Exceptional Collections for Toric Fano Fivefolds

TL;DR

This paper investigates the existence of exceptional collections of line bundles on smooth projective toric Fano fivefolds, providing the first count of cases where such collections are full and strong.

Contribution

It extends the resolution of the diagonal to toric Fano fivefolds and identifies 300 cases where this yields a full strong exceptional collection.

Findings

Counted 300 out of 866 toric Fano 5-folds with full strong exceptional collections.

Extended diagonal resolutions to toric Deligne-Mumford stacks.

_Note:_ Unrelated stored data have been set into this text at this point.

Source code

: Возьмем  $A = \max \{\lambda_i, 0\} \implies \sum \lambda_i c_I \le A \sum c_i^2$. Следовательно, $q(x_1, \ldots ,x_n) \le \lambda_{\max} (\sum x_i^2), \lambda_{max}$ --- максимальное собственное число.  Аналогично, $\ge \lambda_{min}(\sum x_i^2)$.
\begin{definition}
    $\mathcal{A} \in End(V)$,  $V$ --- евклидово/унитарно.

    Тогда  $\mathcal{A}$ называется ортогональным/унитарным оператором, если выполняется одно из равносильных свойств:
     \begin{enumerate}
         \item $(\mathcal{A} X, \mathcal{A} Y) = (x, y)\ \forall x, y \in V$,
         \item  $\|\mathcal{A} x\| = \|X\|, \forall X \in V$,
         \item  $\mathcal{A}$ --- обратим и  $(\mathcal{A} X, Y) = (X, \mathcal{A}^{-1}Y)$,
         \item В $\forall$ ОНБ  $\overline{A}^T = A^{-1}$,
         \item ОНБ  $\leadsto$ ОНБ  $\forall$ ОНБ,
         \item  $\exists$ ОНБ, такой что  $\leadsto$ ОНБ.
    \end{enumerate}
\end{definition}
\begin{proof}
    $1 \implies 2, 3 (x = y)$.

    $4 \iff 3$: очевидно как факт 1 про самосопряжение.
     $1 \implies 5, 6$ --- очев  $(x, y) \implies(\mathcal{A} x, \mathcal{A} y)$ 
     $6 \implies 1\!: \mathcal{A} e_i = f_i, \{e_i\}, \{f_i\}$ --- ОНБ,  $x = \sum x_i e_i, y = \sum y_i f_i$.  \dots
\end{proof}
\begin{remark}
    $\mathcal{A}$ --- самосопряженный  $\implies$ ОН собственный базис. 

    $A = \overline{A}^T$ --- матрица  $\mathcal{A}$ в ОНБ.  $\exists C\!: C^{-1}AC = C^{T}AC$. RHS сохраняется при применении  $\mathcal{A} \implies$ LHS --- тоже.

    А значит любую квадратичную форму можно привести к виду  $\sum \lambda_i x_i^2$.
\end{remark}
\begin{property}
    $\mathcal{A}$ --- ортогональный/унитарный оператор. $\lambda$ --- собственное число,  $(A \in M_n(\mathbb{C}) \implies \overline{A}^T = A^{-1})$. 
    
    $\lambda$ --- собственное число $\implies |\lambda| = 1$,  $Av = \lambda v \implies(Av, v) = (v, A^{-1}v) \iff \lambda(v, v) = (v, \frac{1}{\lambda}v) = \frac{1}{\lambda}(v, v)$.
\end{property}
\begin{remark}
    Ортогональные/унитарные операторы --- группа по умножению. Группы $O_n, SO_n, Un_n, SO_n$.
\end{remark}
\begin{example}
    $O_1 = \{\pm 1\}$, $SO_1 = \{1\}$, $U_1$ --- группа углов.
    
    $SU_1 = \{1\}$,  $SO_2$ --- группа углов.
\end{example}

Connected diagonal resolutions to the existence of exceptional collections.

Abstract

Resolutions of the diagonal of toric varieties has been an active area of study since Beilinson's celebrated resolution of the diagonal for $\PP^n$ and the disproof of King's conjecture. The author generalized a cellular resolution of the diagonal given by Bayer-Popescu-Sturmfels to yield a virtual resolution of the diagonal for smooth projective toric varieties, which extends to toric Deligne-Mumford stacks which are a global quotient of a smooth projective variety by a finite abelian group. Moreover, a celebrated result of Hanlon-Hicks-Lazarev gives a symmetric, minimal resolution of the diagonal for smooth projective toric varieties. This work studies when smooth projective toric Fano varieties in dimension 5 yield exceptional collections of line bundles using a resolution of the diagonal. We give the first known count of 300 out of 866 smooth projective toric Fano 5-folds for which the Hanlon-Hicks-Lazarev resolution of the diagonal yields a full strong exceptional collection of line bundles.